#### WHAT YOU NEED TO DO
Find where "bltzal add and sub jalr" occurs in the data below, and retype that line and every later line exactly.
= = = = = = =
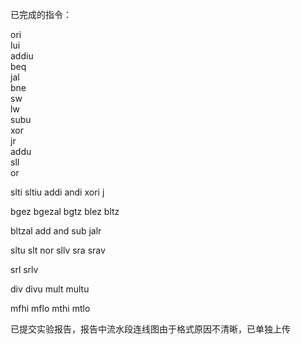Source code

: 已完成的指令：

ori   
lui    
addiu  
beq   
jal    
bne  
sw     
lw    
subu    
xor     
jr     
addu  
sll   
or   

slti		sltiu		addi  andi xori j 

bgez bgezal bgtz blez bltz 

bltzal add and sub jalr 

sltu slt nor sllv sra srav 

srl srlv

div divu mult multu

mfhi mflo mthi mtlo

已提交实验报告，报告中流水段连线图由于格式原因不清晰，已单独上传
= = = = = = =
#### PROBLEM SOLUTION
bltzal add and sub jalr 

sltu slt nor sllv sra srav 

srl srlv

div divu mult multu

mfhi mflo mthi mtlo

已提交实验报告，报告中流水段连线图由于格式原因不清晰，已单独上传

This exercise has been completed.